-------- INFORMATION GIVEN
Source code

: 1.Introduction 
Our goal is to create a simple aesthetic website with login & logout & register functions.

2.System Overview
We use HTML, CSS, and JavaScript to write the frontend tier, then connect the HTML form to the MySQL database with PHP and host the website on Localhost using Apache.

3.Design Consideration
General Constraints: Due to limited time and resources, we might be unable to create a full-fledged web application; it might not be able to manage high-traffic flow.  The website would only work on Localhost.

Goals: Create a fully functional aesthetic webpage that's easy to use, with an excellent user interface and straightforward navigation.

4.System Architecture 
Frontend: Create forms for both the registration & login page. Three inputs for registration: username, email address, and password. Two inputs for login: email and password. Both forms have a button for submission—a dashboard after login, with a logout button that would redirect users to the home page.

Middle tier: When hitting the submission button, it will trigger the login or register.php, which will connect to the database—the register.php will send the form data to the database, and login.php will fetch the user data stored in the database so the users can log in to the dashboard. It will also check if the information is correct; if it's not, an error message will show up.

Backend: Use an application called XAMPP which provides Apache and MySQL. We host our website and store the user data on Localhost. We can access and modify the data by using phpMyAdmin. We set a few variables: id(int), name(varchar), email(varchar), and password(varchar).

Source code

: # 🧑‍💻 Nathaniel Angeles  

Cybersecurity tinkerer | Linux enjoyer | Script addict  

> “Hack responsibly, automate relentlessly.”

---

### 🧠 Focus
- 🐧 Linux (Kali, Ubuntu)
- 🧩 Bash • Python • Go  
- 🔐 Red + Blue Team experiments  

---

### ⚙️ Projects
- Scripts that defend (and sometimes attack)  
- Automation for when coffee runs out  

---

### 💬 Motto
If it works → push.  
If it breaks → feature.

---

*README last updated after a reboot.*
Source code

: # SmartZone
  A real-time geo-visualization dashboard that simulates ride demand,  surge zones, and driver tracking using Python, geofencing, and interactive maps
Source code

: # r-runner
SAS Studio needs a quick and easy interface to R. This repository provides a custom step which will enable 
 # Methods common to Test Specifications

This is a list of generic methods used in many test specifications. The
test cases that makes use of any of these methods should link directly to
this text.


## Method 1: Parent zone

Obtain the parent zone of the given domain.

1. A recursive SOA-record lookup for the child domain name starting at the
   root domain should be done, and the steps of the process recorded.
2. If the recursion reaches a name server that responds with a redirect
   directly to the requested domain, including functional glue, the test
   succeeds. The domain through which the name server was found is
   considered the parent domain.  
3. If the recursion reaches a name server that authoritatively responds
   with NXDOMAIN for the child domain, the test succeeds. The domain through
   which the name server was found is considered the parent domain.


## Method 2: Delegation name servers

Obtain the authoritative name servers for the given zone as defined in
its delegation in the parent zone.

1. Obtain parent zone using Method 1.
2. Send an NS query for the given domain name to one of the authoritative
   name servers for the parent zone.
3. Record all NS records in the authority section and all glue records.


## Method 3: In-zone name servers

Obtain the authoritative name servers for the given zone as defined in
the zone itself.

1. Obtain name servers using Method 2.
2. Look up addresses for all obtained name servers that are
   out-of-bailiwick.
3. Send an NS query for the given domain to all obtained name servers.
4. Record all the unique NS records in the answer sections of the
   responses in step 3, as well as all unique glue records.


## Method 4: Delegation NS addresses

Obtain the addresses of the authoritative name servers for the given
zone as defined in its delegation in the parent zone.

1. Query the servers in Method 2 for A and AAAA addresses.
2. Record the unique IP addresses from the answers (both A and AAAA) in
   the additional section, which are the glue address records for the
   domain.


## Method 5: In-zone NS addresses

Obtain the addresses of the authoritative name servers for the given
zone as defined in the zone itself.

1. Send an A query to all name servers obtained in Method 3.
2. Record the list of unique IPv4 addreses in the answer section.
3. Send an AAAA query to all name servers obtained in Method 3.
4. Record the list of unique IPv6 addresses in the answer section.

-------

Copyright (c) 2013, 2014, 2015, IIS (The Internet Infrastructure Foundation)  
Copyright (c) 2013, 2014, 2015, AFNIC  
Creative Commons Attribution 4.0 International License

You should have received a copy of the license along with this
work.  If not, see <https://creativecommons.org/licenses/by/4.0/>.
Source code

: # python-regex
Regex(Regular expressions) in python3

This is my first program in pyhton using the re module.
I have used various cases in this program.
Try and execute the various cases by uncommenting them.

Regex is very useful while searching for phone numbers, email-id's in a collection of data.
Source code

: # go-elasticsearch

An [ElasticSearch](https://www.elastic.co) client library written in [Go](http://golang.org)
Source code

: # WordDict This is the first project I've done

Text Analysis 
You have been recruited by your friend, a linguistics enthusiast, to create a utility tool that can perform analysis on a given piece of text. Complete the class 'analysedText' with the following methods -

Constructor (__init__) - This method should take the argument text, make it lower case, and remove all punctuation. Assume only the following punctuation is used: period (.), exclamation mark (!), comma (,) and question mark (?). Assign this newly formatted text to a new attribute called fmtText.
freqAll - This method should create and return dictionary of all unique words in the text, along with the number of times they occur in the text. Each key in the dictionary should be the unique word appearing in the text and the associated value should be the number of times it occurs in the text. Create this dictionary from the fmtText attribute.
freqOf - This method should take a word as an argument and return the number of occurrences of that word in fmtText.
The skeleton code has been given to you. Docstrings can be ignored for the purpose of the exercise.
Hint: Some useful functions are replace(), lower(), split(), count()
----------------
▸ **ASSIGNMENT**: Copy out each line of the data above, exactly, if it lies between the line holding "Goals: Create a" and the line holding "Frontend: Create forms", inclusive; copy no other line.

▸ **ANSWER TO THIS TASK**:
Goals: Create a fully functional aesthetic webpage that's easy to use, with an excellent user interface and straightforward navigation.

4.System Architecture 
Frontend: Create forms for both the registration & login page. Three inputs for registration: username, email address, and password. Two inputs for login: email and password. Both forms have a button for submission—a dashboard after login, with a logout button that would redirect users to the home page.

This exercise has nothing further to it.